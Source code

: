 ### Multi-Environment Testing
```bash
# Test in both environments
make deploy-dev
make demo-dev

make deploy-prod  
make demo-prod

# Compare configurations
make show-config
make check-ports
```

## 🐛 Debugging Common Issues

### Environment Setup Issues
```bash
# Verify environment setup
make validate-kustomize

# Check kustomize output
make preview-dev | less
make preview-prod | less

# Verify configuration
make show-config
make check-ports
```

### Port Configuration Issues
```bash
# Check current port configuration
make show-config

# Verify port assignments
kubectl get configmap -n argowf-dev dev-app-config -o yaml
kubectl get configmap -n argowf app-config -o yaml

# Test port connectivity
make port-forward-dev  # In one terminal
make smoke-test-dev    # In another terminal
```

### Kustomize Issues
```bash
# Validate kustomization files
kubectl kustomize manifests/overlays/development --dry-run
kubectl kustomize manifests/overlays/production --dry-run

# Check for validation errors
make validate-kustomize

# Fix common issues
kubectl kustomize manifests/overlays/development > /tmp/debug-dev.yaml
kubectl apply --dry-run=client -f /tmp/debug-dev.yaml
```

--

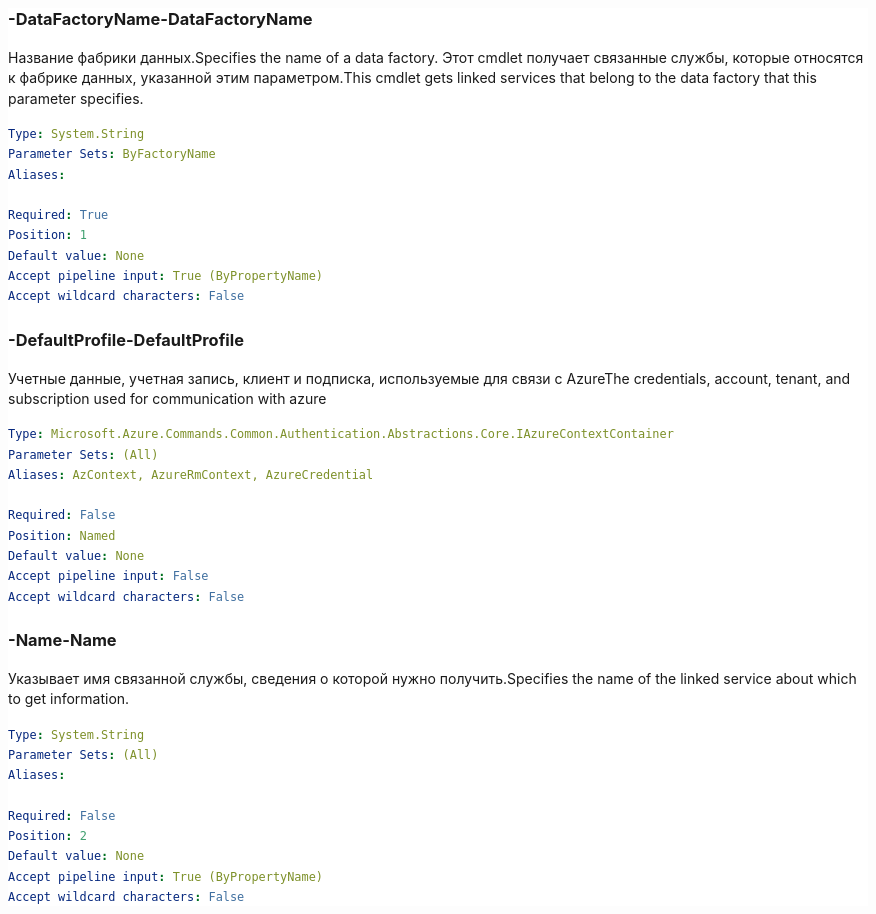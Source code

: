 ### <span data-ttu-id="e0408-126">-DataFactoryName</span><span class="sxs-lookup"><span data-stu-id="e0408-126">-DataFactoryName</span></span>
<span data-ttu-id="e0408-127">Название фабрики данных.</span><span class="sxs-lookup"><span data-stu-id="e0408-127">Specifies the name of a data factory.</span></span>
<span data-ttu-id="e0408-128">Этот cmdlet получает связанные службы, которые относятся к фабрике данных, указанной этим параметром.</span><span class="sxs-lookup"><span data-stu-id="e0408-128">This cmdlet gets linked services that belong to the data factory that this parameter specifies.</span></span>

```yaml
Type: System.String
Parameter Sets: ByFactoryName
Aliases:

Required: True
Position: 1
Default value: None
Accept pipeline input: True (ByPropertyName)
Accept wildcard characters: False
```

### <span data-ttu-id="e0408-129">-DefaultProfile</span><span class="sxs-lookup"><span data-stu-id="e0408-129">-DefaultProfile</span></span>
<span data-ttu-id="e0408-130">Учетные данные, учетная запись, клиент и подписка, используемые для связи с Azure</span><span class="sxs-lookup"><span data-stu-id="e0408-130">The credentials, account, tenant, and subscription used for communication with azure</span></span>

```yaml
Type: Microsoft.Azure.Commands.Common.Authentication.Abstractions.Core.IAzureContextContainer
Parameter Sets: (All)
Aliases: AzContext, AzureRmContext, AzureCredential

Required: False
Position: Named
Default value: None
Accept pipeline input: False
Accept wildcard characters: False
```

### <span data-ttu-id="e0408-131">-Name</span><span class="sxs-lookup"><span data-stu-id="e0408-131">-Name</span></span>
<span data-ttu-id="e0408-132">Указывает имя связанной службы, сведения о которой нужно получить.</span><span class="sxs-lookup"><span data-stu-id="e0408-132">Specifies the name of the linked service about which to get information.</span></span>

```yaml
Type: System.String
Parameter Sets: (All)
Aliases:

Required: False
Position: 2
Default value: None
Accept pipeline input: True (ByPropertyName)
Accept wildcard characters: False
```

→ Task instructions
Each line of the data above containing the string "configmap" is to be copied.

→ Task result
kubectl get configmap -n argowf-dev dev-app-config -o yaml
kubectl get configmap -n argowf app-config -o yaml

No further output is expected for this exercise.